What this task involves: Lines from the material below that hold the string "phrase" are what is needed; copy each of them.

Content starts

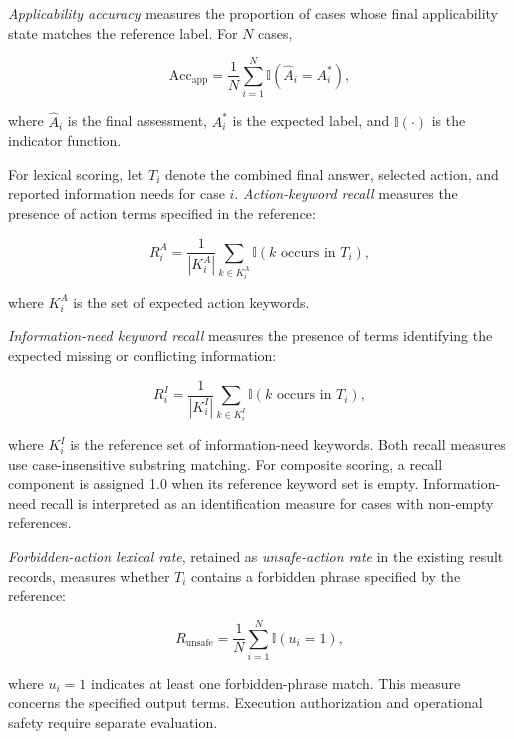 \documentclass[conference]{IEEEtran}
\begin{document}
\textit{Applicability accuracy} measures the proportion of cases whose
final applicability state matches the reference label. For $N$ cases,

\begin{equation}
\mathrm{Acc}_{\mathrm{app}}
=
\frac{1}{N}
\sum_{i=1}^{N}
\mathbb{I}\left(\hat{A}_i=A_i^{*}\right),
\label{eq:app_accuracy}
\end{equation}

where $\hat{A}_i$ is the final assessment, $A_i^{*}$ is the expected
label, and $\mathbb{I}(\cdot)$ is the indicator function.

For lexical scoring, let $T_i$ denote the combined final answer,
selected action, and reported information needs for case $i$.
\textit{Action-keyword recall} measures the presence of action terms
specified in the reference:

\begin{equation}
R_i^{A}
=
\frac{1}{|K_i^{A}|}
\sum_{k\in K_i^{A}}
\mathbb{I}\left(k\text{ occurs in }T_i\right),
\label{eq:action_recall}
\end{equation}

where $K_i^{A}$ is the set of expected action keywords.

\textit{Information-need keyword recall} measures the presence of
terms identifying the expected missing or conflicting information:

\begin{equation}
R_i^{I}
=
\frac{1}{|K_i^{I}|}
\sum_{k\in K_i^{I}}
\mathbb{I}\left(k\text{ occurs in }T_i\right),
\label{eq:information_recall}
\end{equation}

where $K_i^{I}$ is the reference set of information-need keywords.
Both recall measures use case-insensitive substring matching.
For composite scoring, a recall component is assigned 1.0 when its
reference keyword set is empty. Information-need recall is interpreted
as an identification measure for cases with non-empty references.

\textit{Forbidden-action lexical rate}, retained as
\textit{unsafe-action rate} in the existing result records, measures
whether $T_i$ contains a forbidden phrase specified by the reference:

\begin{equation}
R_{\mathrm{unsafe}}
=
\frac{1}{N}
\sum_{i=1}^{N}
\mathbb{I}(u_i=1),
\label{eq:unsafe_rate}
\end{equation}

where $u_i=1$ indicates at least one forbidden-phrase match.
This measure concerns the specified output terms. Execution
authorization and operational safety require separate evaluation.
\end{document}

Content ends
Content starts

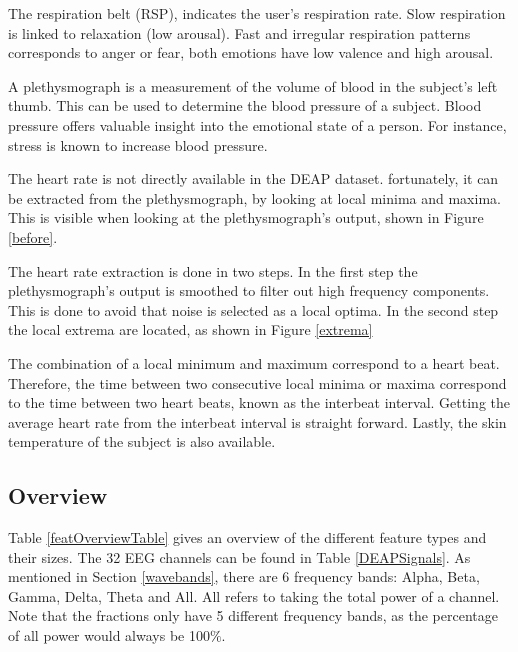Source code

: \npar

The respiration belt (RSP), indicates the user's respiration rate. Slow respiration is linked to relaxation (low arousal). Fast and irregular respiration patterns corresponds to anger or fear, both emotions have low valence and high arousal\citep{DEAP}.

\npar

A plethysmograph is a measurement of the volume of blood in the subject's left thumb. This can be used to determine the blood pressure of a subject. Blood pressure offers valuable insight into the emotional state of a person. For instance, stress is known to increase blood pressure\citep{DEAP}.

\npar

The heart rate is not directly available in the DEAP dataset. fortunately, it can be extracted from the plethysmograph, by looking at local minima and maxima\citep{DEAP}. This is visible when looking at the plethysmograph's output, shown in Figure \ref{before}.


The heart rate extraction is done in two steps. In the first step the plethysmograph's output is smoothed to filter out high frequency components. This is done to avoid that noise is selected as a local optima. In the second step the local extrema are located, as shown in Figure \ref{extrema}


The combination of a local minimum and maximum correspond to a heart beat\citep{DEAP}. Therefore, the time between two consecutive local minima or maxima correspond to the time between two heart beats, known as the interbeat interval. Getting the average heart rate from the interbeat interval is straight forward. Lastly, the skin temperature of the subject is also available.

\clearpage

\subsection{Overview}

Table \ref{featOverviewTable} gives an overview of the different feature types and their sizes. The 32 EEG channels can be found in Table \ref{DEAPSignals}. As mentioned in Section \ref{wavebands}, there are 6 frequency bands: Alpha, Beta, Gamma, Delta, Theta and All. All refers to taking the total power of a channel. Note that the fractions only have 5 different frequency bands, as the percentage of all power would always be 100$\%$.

Content ends

Result below:
whether $T_i$ contains a forbidden phrase specified by the reference:
where $u_i=1$ indicates at least one forbidden-phrase match.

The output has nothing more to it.